Northern Florida rests on vast limestone caverns, and the thought of secret waters moving in the darkness below our feet probably leads us to have an affinity for the strange and unusual. After a while, sometimes, this collection of strange and unusual things joins together and forms a unity. One of the strangest elements in the story is Lake Jackson. The hydraulic mysteries mentioned actually exist and when the lake is dry, Tallahassee holds what they call the “Bare Bottom Run.” Then it fills again. And Northern Florida is one of the lightning strike capitals of the country. The risks of infidelity are obvious and the actions of partners are never completely predictable. The addition of a construction worker as cuckold was a touch I rather enjoyed and which seemed to work well. To this point, it’s all just a collection of the strange, coming together. But the dreams are a little worrisome. I mean, I was just writing along, having a bit of fun, and then there they were, just suddenly there, on the page, with aunts and toenails and gods and all, and I had to ask myself, “What kind of person comes up with that stuff?” There was no good answer forthcoming, and therapy didn’t seem available, so since then there’s just watchful waiting to see if the brain lightning will strike again.

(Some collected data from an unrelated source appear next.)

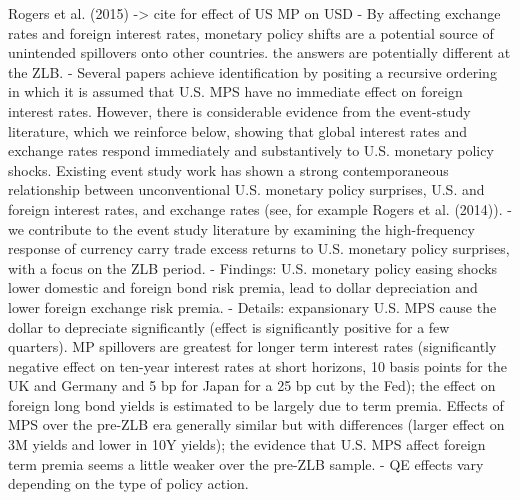 Rogers et al. (2015) -> cite for effect of US MP on USD
- By affecting exchange rates and foreign interest rates, monetary policy shifts are a
potential source of unintended spillovers onto other countries. the answers are potentially different at the ZLB.
- Several papers achieve identification by positing a recursive ordering in which it is assumed that U.S. MPS have no immediate effect on foreign interest rates. However, there is considerable evidence from the event-study literature, which we reinforce below, showing that global interest rates and exchange rates respond immediately and substantively to U.S. monetary policy shocks.
Existing event study work has shown a strong contemporaneous relationship between
unconventional U.S. monetary policy surprises, U.S. and foreign interest rates, and
exchange rates (see, for example Rogers et al. (2014)).
- we contribute to the event study literature by examining the high-frequency response of currency carry trade excess returns to U.S. monetary policy surprises, with a focus on the ZLB period. 
- Findings: U.S. monetary policy easing shocks lower domestic and foreign bond risk premia, lead to dollar depreciation and lower foreign exchange risk premia.
- Details: expansionary U.S. MPS cause the dollar to depreciate significantly (effect is significantly positive for a few quarters). MP spillovers are greatest for longer term interest rates (significantly negative effect on ten-year interest rates at short horizons, 10 basis points for the UK and Germany and 5 bp for Japan for a 25 bp cut by the Fed); the effect on foreign long bond yields is estimated to be largely due to term premia. Effects of MPS over the pre-ZLB era generally similar but with differences (larger effect on 3M yields and lower in 10Y yields); the evidence that U.S. MPS affect foreign term premia seems a little weaker over the pre-ZLB sample.
-  QE effects vary depending on the type of policy action.


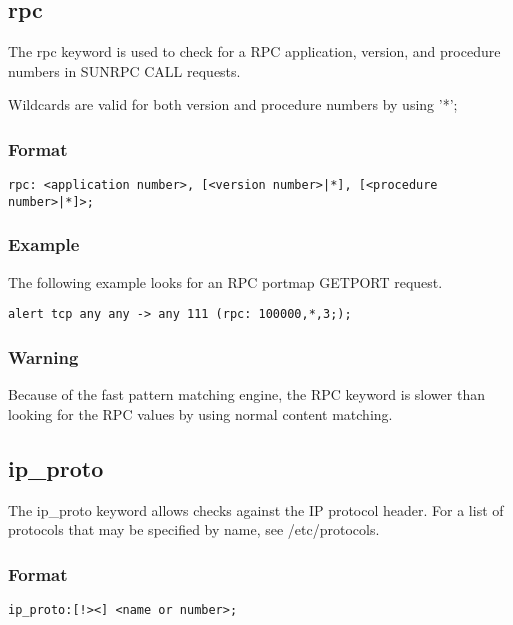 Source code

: \documentclass[english]{report}
\begin{document}
\subsection{rpc}

The rpc keyword is used to check for a RPC application, version, and procedure numbers in SUNRPC CALL requests.

Wildcards are valid for both version and procedure numbers by using '*';

\subsubsection{Format}

\begin{verbatim}
rpc: <application number>, [<version number>|*], [<procedure number>|*]>;
\end{verbatim}

\subsubsection{Example}

The following example looks for an RPC portmap GETPORT request.

\begin{verbatim}
alert tcp any any -> any 111 (rpc: 100000,*,3;);
\end{verbatim}

\subsubsection{Warning}

Because of the fast pattern matching engine, the RPC keyword is slower than looking for the RPC values by using normal content matching.

\subsection{ip\_proto}

The ip\_proto keyword allows checks against the IP protocol header.  For a list
of protocols that may be specified by name, see /etc/protocols. 

\subsubsection{Format}

\begin{verbatim}
ip_proto:[!><] <name or number>;
\end{verbatim}
\end{document}
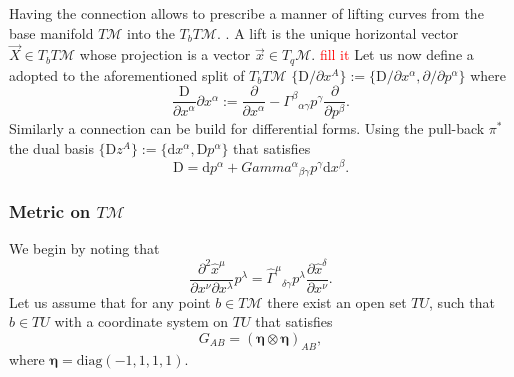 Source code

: %
Having the connection allows to prescribe a manner of lifting curves from the base manifold $T\mathcal{M}$ 
into the $T_b T\mathcal{M}$.
. 
A lift is the unique horizontal vector $\vec{X}\in T_bT\mathcal{M}$ 
whose projection is a vector $\vec{x}\in T_q\mathcal{M}$.
\textcolor{red}{fill it}
%
Let us now define a  adopted to the aforementioned 
split of $T_b T\mathcal{M}$ $\{\text{D}/\partial x^A \}:=\{\text{D}/\partial x^{\alpha}, \partial/\partial p^{\alpha} \}$ where 
%
%
\begin{equation}
\frac{\text{D}}{\partial x^{\alpha}}{\partial x^{\alpha}} := \frac{\partial}{\partial x^{\alpha}} - {\Gamma^{\beta}}_{\alpha\gamma}p^{\gamma}\frac{\partial}{\partial p^{\beta}}.
\end{equation}
%
Similarly a connection can be build for differential forms. 
Using the pull-back $\pi^*$ the dual basis 
$\{ \text{D}z^{A} \}:=\{\text{d}x^{\alpha}, \text{D}p^{\alpha}\}$ that satisfies 
%
\begin{equation}
\text{D} = \text{d} p ^{\alpha} + {Gamma^{\alpha}}_{\beta\gamma}p^{\gamma}\text{d}x^{\beta}.
\end{equation}



\subsubsection{Metric on $T\mathcal{M}$}
%
We begin by noting that 
%
\begin{equation}
\frac{\partial^2 \hat{x}^{\mu}}{\partial x^{\nu}\partial x^{\lambda}}p^{\lambda} = {\hat{\Gamma}^{\mu}}_{\delta\gamma}p^{\lambda}\frac{\partial\hat{x}^{\delta}}{\partial x^{\nu}}.
\end{equation}
%
Let us assume that for any point $b\in T\mathcal{M}$ there exist an open set $TU$, 
such that $b\in TU$ with a coordinate system on $TU$ that satisfies
%
\begin{equation}
G_{AB} = (\boldsymbol{\eta}\otimes\boldsymbol{\eta})_{AB},
\end{equation}
%
where $\boldsymbol{\eta} = \text{diag}(-1, 1, 1, 1)$. 


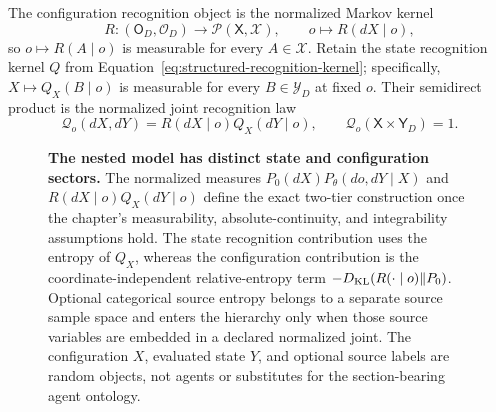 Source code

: The configuration recognition object is the normalized Markov kernel
\begin{equation}
R:(\mathsf O_D,\mathscr O_D)
\longrightarrow\mathcal P(\mathsf X,\mathscr X),
\qquad
o\longmapsto R(dX\mid o),
\label{eq:configuration-recognition-kernel}
\end{equation}
so \(o\mapsto R(A\mid o)\) is measurable for every \(A\in\mathscr X\). Retain the state recognition kernel \(Q\) from Equation~\eqref{eq:structured-recognition-kernel}; specifically, \(X\mapsto Q_X(B\mid o)\) is measurable for every \(B\in\mathscr Y_D\) at fixed \(o\). Their semidirect product is the normalized joint recognition law
\begin{equation}
\mathcal Q_o(dX,dY)
=R(dX\mid o)Q_X(dY\mid o),
\qquad
\mathcal Q_o(\mathsf X\times\mathsf Y_D)=1.
\label{eq:hierarchical-recognition-law}
\end{equation}

\begin{figure}[tbp]
\centering
\resizebox{\textwidth}{!}{}
\caption{\textbf{The nested model has distinct state and configuration sectors.} The normalized measures \(P_0(dX)P_\theta(do,dY\mid X)\) and \(R(dX\mid o)Q_X(dY\mid o)\) define the exact two-tier construction once the chapter's measurability, absolute-continuity, and integrability assumptions hold. The state recognition contribution uses the entropy of \(Q_X\), whereas the configuration contribution is the coordinate-independent relative-entropy term \(-\KL(R(\mathord\cdot\mid o)\Vert P_0)\). Optional categorical source entropy belongs to a separate source sample space and enters the hierarchy only when those source variables are embedded in a declared normalized joint. The configuration \(X\), evaluated state \(Y\), and optional source labels are random objects, not agents or substitutes for the section-bearing agent ontology.}
\label{fig:magent-state-configuration-tiers}
\end{figure}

for “The Battle” by Rebecca Reynolds

“The Battle” came together as a patchworked piece I abandoned and returned to over the course of several years. While I have a tendency to believe my best stories are born swiftly and completely in a matter of days, there was something about “The Battle” that I did not want to give up on, despite at least ten revisions that seemed to go nowhere and the general sense of messiness I felt whenever confronting the story. Originally, the idea for the story came from another mother confessing to me that no matter how busy she was, she found time every day to pray for her children, and that she was meticulously specific in these prayers, sometimes writing lists beforehand to organize items by importance and urgency. Her frazzled earnestness grew into the character of Helen, who also utilizes this prayer trick as a means to channel her worries into hope. Though initially, I viewed Helen with a bit of a sneering arrogance—how silly she must be to believe her prayer trick works!—through the revisions, I learned to write her with less condescension and with more heart, and by the end I found myself quite attached. As a mother of three boys, it is safe to say that I am not unfamiliar with Helen’s sense of holding the world on her shoulders, nor am I unfamiliar with the occasional impulse—perverse as it may be—to let everything come crashing down in order to grasp at a moment of respite.

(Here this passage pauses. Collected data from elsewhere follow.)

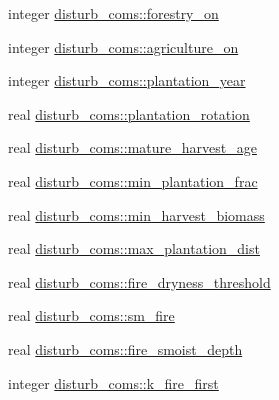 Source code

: \begin{DoxyCompactItemize}
integer \hyperlink{namespacedisturb__coms_ad62faf6cb6e68427671e51537fb9ef1f}{disturb\+\_\+coms\+::forestry\+\_\+on}
\item 
integer \hyperlink{namespacedisturb__coms_a42942f09e1f80adbb629f5bc82d36127}{disturb\+\_\+coms\+::agriculture\+\_\+on}
\item 
integer \hyperlink{namespacedisturb__coms_af5965ee4c60a64646fdce9039c4e8aa8}{disturb\+\_\+coms\+::plantation\+\_\+year}
\item 
real \hyperlink{namespacedisturb__coms_a376a3a991d013bb7fc01f11392b85e71}{disturb\+\_\+coms\+::plantation\+\_\+rotation}
\item 
real \hyperlink{namespacedisturb__coms_af53cc051638d63f8646b4e46eef9366a}{disturb\+\_\+coms\+::mature\+\_\+harvest\+\_\+age}
\item 
real \hyperlink{namespacedisturb__coms_a05d657ee432105896bdb7fce6388217a}{disturb\+\_\+coms\+::min\+\_\+plantation\+\_\+frac}
\item 
real \hyperlink{namespacedisturb__coms_ab882a91f3ed60ed6a1532793d166e34d}{disturb\+\_\+coms\+::min\+\_\+harvest\+\_\+biomass}
\item 
real \hyperlink{namespacedisturb__coms_a0591e026b4cc3e583767cc06fe811531}{disturb\+\_\+coms\+::max\+\_\+plantation\+\_\+dist}
\item 
real \hyperlink{namespacedisturb__coms_ac6b6e373955307b8433f33253ca71d3d}{disturb\+\_\+coms\+::fire\+\_\+dryness\+\_\+threshold}
\item 
real \hyperlink{namespacedisturb__coms_a78e160b31b155e0e0dbddbe1c6614c1c}{disturb\+\_\+coms\+::sm\+\_\+fire}
\item 
real \hyperlink{namespacedisturb__coms_a62195251813b8226366eb5ae407dd196}{disturb\+\_\+coms\+::fire\+\_\+smoist\+\_\+depth}
\item 
integer \hyperlink{namespacedisturb__coms_a867cc15822253a03763c6890d6bdabc9}{disturb\+\_\+coms\+::k\+\_\+fire\+\_\+first}
\end{DoxyCompactItemize}
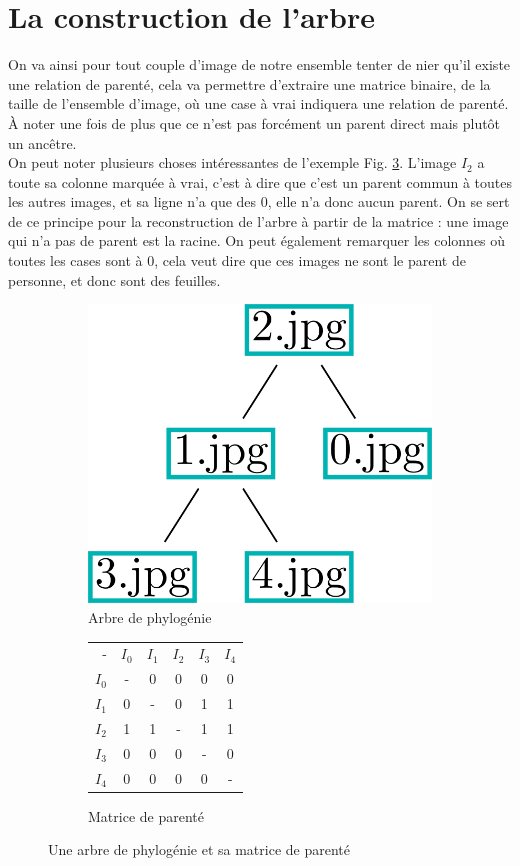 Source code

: \documentclass[utf8]{stageM2R} %
\begin{document}
\section{La construction de l'arbre}
On va ainsi pour tout couple d'image de notre ensemble tenter de nier qu'il existe une relation de parenté, cela va permettre d'extraire une matrice binaire, de la taille de l'ensemble d'image, où une case à vrai indiquera une relation de parenté. À noter une fois de plus que ce n'est pas forcément un parent direct mais plutôt un ancêtre. \\ \indent
On peut noter plusieurs choses intéressantes de l'exemple Fig. \ref{parentage_tree}. L'image $I_{2}$ a toute sa colonne marquée à vrai, c'est à dire que c'est un parent commun à toutes les autres images, et sa ligne n'a que des 0, elle n'a donc aucun parent. On se sert de ce principe pour la reconstruction de l'arbre à partir de la matrice : une image qui n'a pas de parent est la racine. On peut également remarquer les colonnes où toutes les cases sont à 0, cela veut dire que ces images ne sont le parent de personne, et donc sont des feuilles.

\begin{figure}
  \begin{subfigure}{.5\textwidth}
    \centering
    \includegraphics[width=.5\linewidth]{images/algo_tree.png}
    \caption{Arbre de phylogénie}
    \label{algo_tree}
  \end{subfigure}%
  \begin{subfigure}{.5\textwidth}
    \centering
    \begin{tabular}{|r||c|c|c|c|c|}
      \hline
      - & $I_{0}$ & $I_{1}$ & $I_{2}$ & $I_{3}$ & $I_{4}$ \\ \hhline{|=||=|=|=|=|=|}
      $I_{0}$ & - & 0 & 0 & 0 & 0 \\ \hline
      $I_{1}$ & 0 & - & 0 & 1 & 1 \\ \hline
      $I_{2}$ & 1 & 1 & - & 1 & 1 \\ \hline
      $I_{3}$ & 0 & 0 & 0 & - & 0 \\ \hline
      $I_{4}$ & 0 & 0 & 0 & 0 & - \\ \hline
    \end{tabular} 
    \caption{Matrice de parenté}
    \label{parentage_matrix}
  \end{subfigure}
  \caption{Une arbre de phylogénie et sa matrice de parenté}
  \label{parentage_tree}
\end{figure}
\end{document}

for “Beloved Son” by Julie L. Moore

Several years ago, I enjoyed a retreat at Image’s Glen Workshop in Santa Fe. I spent my mornings reading and writing poetry, my afternoons hiking the trails in the Sangre de Cristo Mountains, and my evenings with friends, letting their art, music, creative writing, and worship inspire me. Amid such an enriching week, I also kept up with the news, and one of those days, I read about eleven-year-old Liang Yaoyi in South China’s Guangdong Province. Diagnosed with brain cancer, he had suffered through failed treatments. I was moved by his decision to donate his organs to other children because he wanted to make a lasting mark on the world. As he said, he wanted to be “great.” I was captivated and read every article I could about it. The same photograph showed up every time, a lasting tribute to the boy who chose to give others renewed life, and hopefully, the long life he was deprived of. To be sure, young Liang had learned the true meaning of greatness: sacrificial generosity. And what a tough ask of his parents, who had to lose him first to death, then a second time, as the doctors harvested his organs. All of them circled his corpse on the gurney and bowed before him three times. To paraphrase Keats, they knew Liang was leaving a kind of immortal work behind, an expression of deep beauty, that made his parents proud. I didn’t want him forgotten, so I wrote the poem.